They are referred to as the Magach in the Israeli military and as the E60 series by US Foreign Military Sales. The Israel Defense Forces (IDF) purchased its first M48s (Magach 3) tanks from West Germany in the late 1960s and its first (E60As Magach 6) from the United States in 1971. These E60A tanks served in their original (American) configuration but with the M19 cupola being replaced with the Urdan low profile cupola.

At the start of the Yom Kippur War, Israeli forces had a fleet of around 390 Magach 5s and 150 Magach 6s. They saw action in both the Sinai and the Golan Heights. The location of flammable hydraulic fluid at the front of the turret was exposed to be a severe design vulnerability. The United States executed Operation Nickel Grass to replace Israeli war losses with E60As thus triggering the 1973 Oil Crisis.
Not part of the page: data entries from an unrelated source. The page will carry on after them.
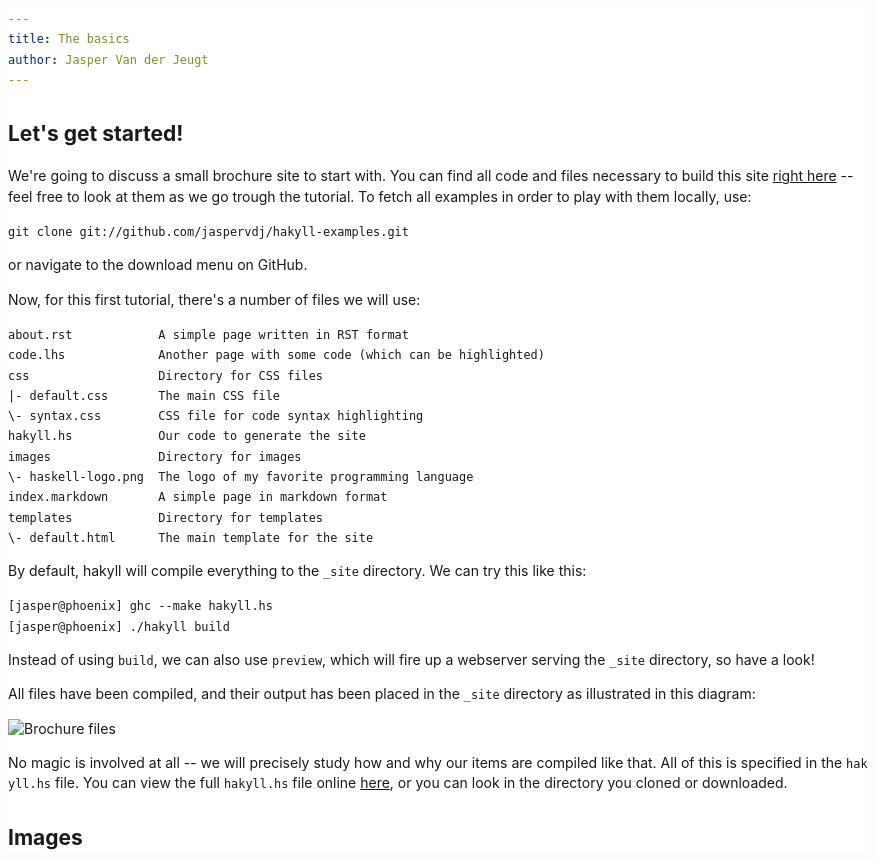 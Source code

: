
 ```yaml
---
title: The basics
author: Jasper Van der Jeugt
---
```


## Let's get started!

We're going to discuss a small brochure site to start with. You can find all
code and files necessary to build this site
[right here](http://github.com/jaspervdj/hakyll-examples/tree/master/brochure)
-- feel free to look at them as we go trough the tutorial. To fetch all examples
in order to play with them locally, use:

    git clone git://github.com/jaspervdj/hakyll-examples.git

or navigate to the download menu on GitHub.

Now, for this first tutorial, there's a number of files we will use:

    about.rst            A simple page written in RST format
    code.lhs             Another page with some code (which can be highlighted)
    css                  Directory for CSS files
    |- default.css       The main CSS file
    \- syntax.css        CSS file for code syntax highlighting
    hakyll.hs            Our code to generate the site
    images               Directory for images
    \- haskell-logo.png  The logo of my favorite programming language
    index.markdown       A simple page in markdown format
    templates            Directory for templates
    \- default.html      The main template for the site

By default, hakyll will compile everything to the `_site` directory. We can try
this like this:

    [jasper@phoenix] ghc --make hakyll.hs
    [jasper@phoenix] ./hakyll build

Instead of using `build`, we can also use `preview`, which will fire up a
webserver serving the `_site` directory, so have a look!

All files have been compiled, and their output has been placed in the `_site`
directory as illustrated in this diagram:

![Brochure files](/images/brochure-files.png)

No magic is involved at all -- we will precisely study how and why our items are
compiled like that. All of this is specified in the `hakyll.hs` file. You can
view the full `hakyll.hs` file online [here][brochure-hakyll.hs], or you can
look in the directory you cloned or downloaded.

[brochure-hakyll.hs]: http://github.com/jaspervdj/hakyll-examples/blob/master/brochure/hakyll.hs

## Images


[^pattern]: A little caveat is that these globs are not `String`s but
[route]: /reference/Hakyll-Core-Rules.html#v:route
[compile]: /reference/Hakyll-Core-Rules.html#v:compile
[idRoute]: /reference/Hakyll-Core-Routes.html#v:idRoute
[copyFileCompiler]: /reference/Hakyll-Core-Writable-CopyFile.html#v:copyFileCompiler
[compressCssCompiler]: /reference/Hakyll-Web-CompressCss.html#v:compressCssCompiler
[list]: /reference/Hakyll-Core-Identifier-Pattern.html#v:list
[setExtension]: /reference/Hakyll-Core-Routes.html#v:setExtension
[pageCompiler]: /reference/Hakyll-Web-Page.html#v:pageCompiler
[Understanding arrows]: http://en.wikibooks.org/wiki/Haskell/Understanding_arrows
[applyTemplateCompiler]: /reference/Hakyll-Web-Template.html#v:applyTemplateCompiler
[relativizeUrlsCompiler]: /reference/Hakyll-Web-RelativizeUrls.html#v:relativizeUrlsCompiler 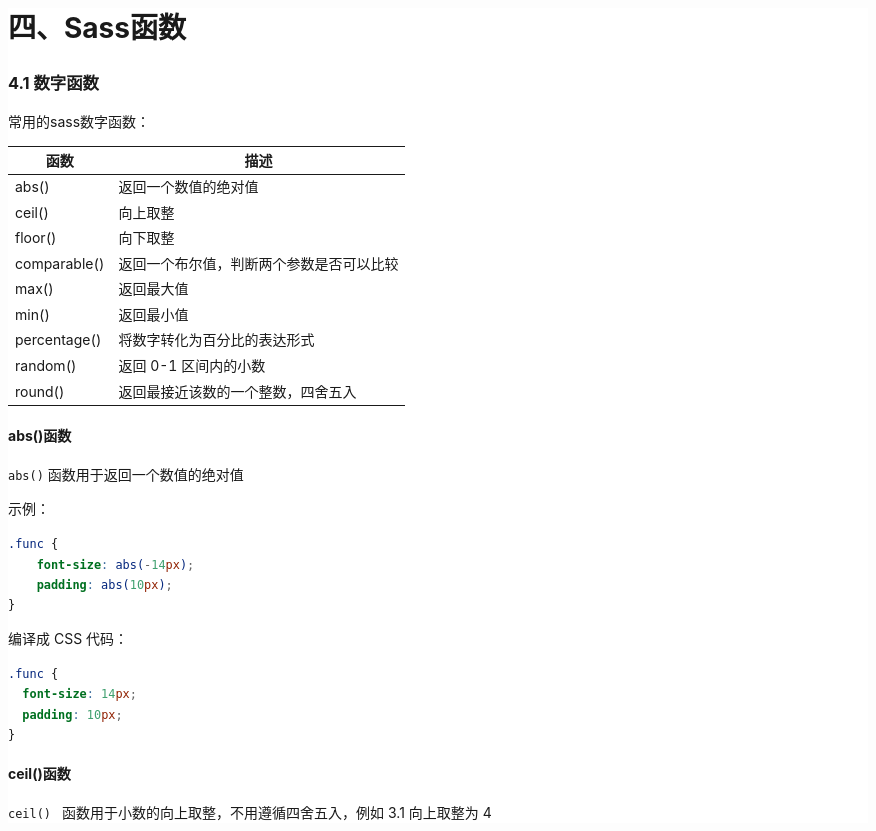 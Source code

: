 

# 四、Sass函数



### 4.1 数字函数

常用的sass数字函数：

| 函数         | 描述                                     |
| ------------ | ---------------------------------------- |
| abs()        | 返回一个数值的绝对值                     |
| ceil()       | 向上取整                                 |
| floor()      | 向下取整                                 |
| comparable() | 返回一个布尔值，判断两个参数是否可以比较 |
| max()        | 返回最大值                               |
| min()        | 返回最小值                               |
| percentage() | 将数字转化为百分比的表达形式             |
| random()     | 返回 0-1 区间内的小数                    |
| round()      | 返回最接近该数的一个整数，四舍五入       |



#### abs()函数

`abs()` 函数用于返回一个数值的绝对值

示例：

```scss
.func {
    font-size: abs(-14px);
    padding: abs(10px);
}
```

编译成 CSS 代码：

```css
.func {
  font-size: 14px;
  padding: 10px;
}
```



#### ceil()函数

`ceil() ` 函数用于小数的向上取整，不用遵循四舍五入，例如 3.1 向上取整为 4
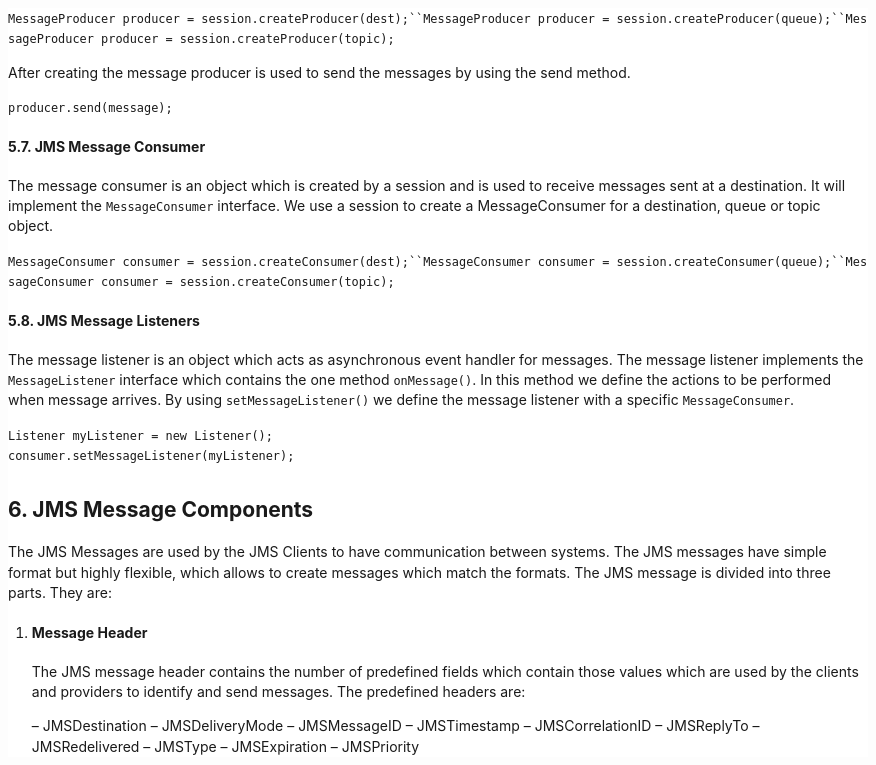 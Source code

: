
 ```
MessageProducer producer = session.createProducer(dest);``MessageProducer producer = session.createProducer(queue);``MessageProducer producer = session.createProducer(topic);
```

After creating the message producer is used to send the messages by using the send method.

```
producer.send(message);
```

#### 5.7. JMS Message Consumer

The message consumer is an object which is created by a session and is used to receive messages sent at a destination. It will implement the `MessageConsumer` interface. We use a session to create a MessageConsumer for a destination, queue or topic object.

```
MessageConsumer consumer = session.createConsumer(dest);``MessageConsumer consumer = session.createConsumer(queue);``MessageConsumer consumer = session.createConsumer(topic);
```

#### 5.8. JMS Message Listeners

The message listener is an object which acts as asynchronous event handler for messages. The message listener implements the `MessageListener` interface which contains the one method `onMessage()`. In this method we define the actions to be performed when message arrives. By using `setMessageListener()` we define the message listener with a specific `MessageConsumer`.

```
Listener myListener = new Listener();
consumer.setMessageListener(myListener);
```



## 6. JMS Message Components

The JMS Messages are used by the JMS Clients to have communication between systems. The JMS messages have simple format but highly flexible, which allows to create messages which match the formats. The JMS message is divided into three parts. They are:

1. #### Message Header

   The JMS message header contains the number of predefined fields which contain those values which are used by the clients and providers to identify and send messages. The predefined headers are:

   – JMSDestination
   – JMSDeliveryMode
   – JMSMessageID
   – JMSTimestamp
   – JMSCorrelationID
   – JMSReplyTo
   – JMSRedelivered
   – JMSType
   – JMSExpiration
   – JMSPriority
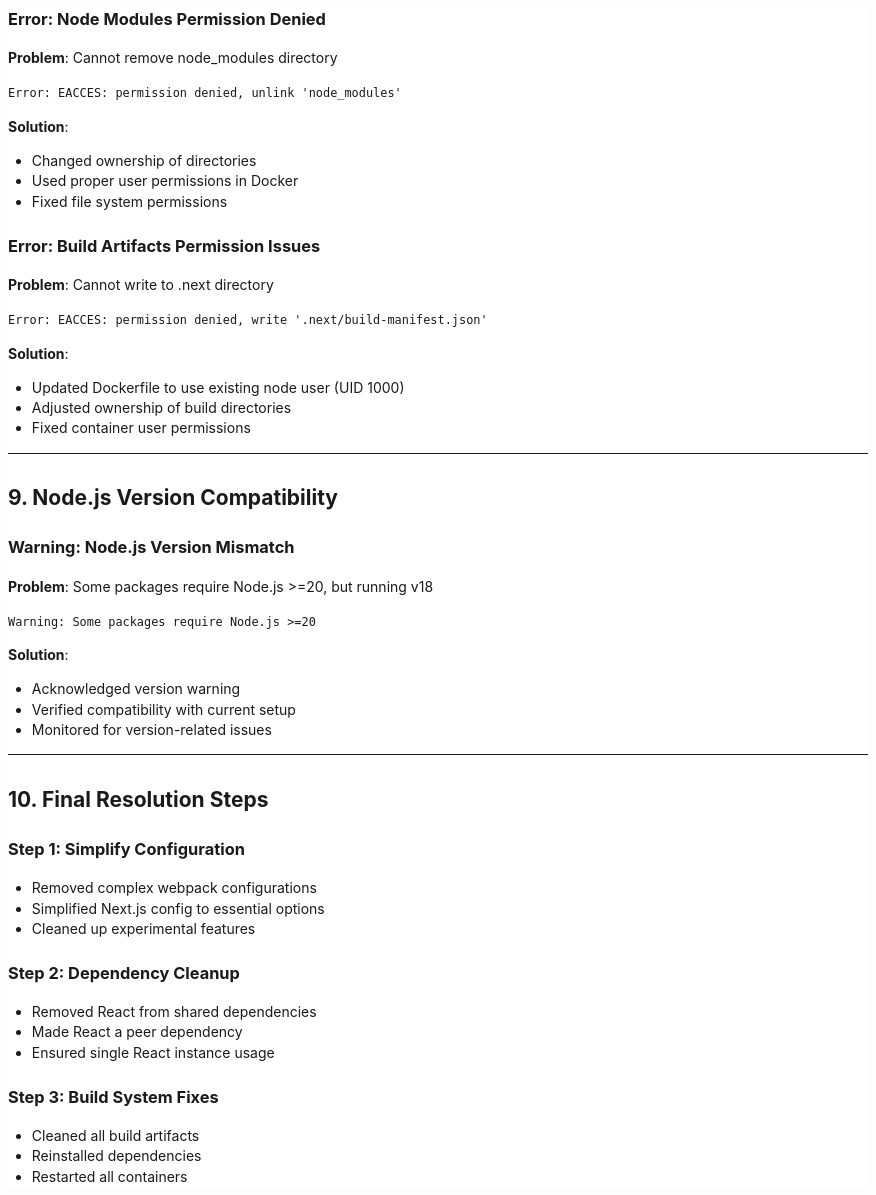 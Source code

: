 ### Error: Node Modules Permission Denied
**Problem**: Cannot remove node_modules directory
```
Error: EACCES: permission denied, unlink 'node_modules'
```

**Solution**:
- Changed ownership of directories
- Used proper user permissions in Docker
- Fixed file system permissions

### Error: Build Artifacts Permission Issues
**Problem**: Cannot write to .next directory
```
Error: EACCES: permission denied, write '.next/build-manifest.json'
```

**Solution**:
- Updated Dockerfile to use existing node user (UID 1000)
- Adjusted ownership of build directories
- Fixed container user permissions

---

## 9. Node.js Version Compatibility

### Warning: Node.js Version Mismatch
**Problem**: Some packages require Node.js >=20, but running v18
```
Warning: Some packages require Node.js >=20
```

**Solution**:
- Acknowledged version warning
- Verified compatibility with current setup
- Monitored for version-related issues

---

## 10. Final Resolution Steps

### Step 1: Simplify Configuration
- Removed complex webpack configurations
- Simplified Next.js config to essential options
- Cleaned up experimental features

### Step 2: Dependency Cleanup
- Removed React from shared dependencies
- Made React a peer dependency
- Ensured single React instance usage

### Step 3: Build System Fixes
- Cleaned all build artifacts
- Reinstalled dependencies
- Restarted all containers
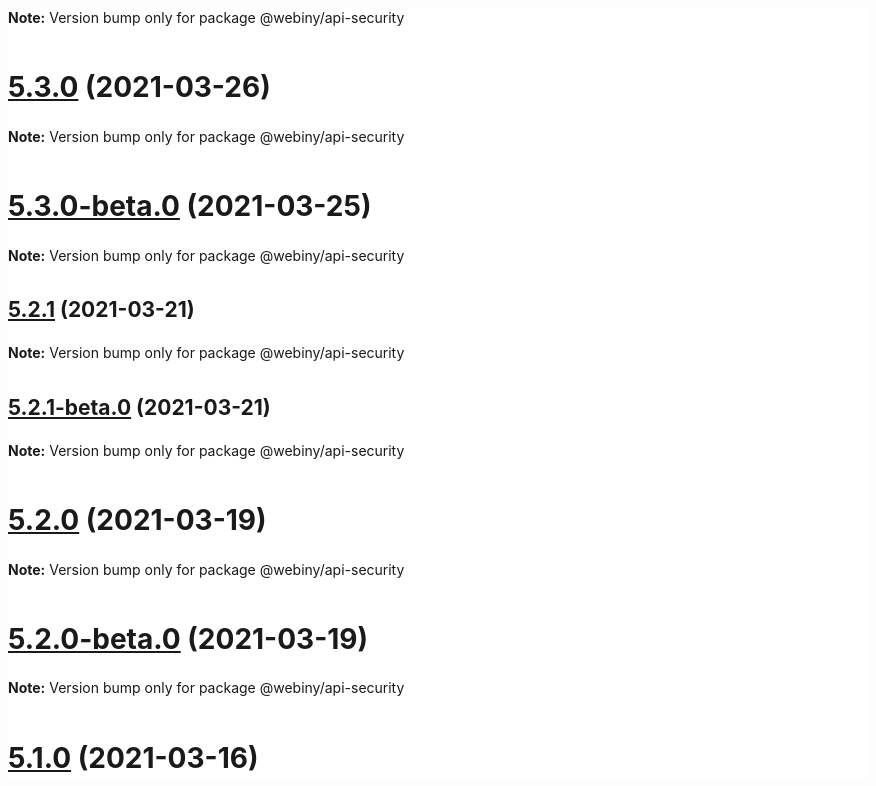 **Note:** Version bump only for package @webiny/api-security





# [5.3.0](https://github.com/webiny/webiny-js/compare/v5.3.0-beta.0...v5.3.0) (2021-03-26)

**Note:** Version bump only for package @webiny/api-security





# [5.3.0-beta.0](https://github.com/webiny/webiny-js/compare/v5.2.1...v5.3.0-beta.0) (2021-03-25)

**Note:** Version bump only for package @webiny/api-security





## [5.2.1](https://github.com/webiny/webiny-js/compare/v5.2.1-beta.0...v5.2.1) (2021-03-21)

**Note:** Version bump only for package @webiny/api-security





## [5.2.1-beta.0](https://github.com/webiny/webiny-js/compare/v5.2.0...v5.2.1-beta.0) (2021-03-21)

**Note:** Version bump only for package @webiny/api-security





# [5.2.0](https://github.com/webiny/webiny-js/compare/v5.2.0-beta.0...v5.2.0) (2021-03-19)

**Note:** Version bump only for package @webiny/api-security





# [5.2.0-beta.0](https://github.com/webiny/webiny-js/compare/v5.1.0...v5.2.0-beta.0) (2021-03-19)

**Note:** Version bump only for package @webiny/api-security





# [5.1.0](https://github.com/webiny/webiny-js/compare/v5.1.0-beta.1...v5.1.0) (2021-03-16)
Prior to the 1982 Lebanon War, Israel fitted their Magach 6s providing them with Blazer explosive reactive armor (ERA). Israel upgraded its fleet of Magach 6s during the 1980s and 90s at the Israeli Military Industries TAAS Slavin Plant. In the 1990s Israel began to replace Magach 6s and 7s with the Merkava MBT. By 2006 all Magachs in regular units had been replaced by Merkavas although some Magach 7Cs are held in reserve storage.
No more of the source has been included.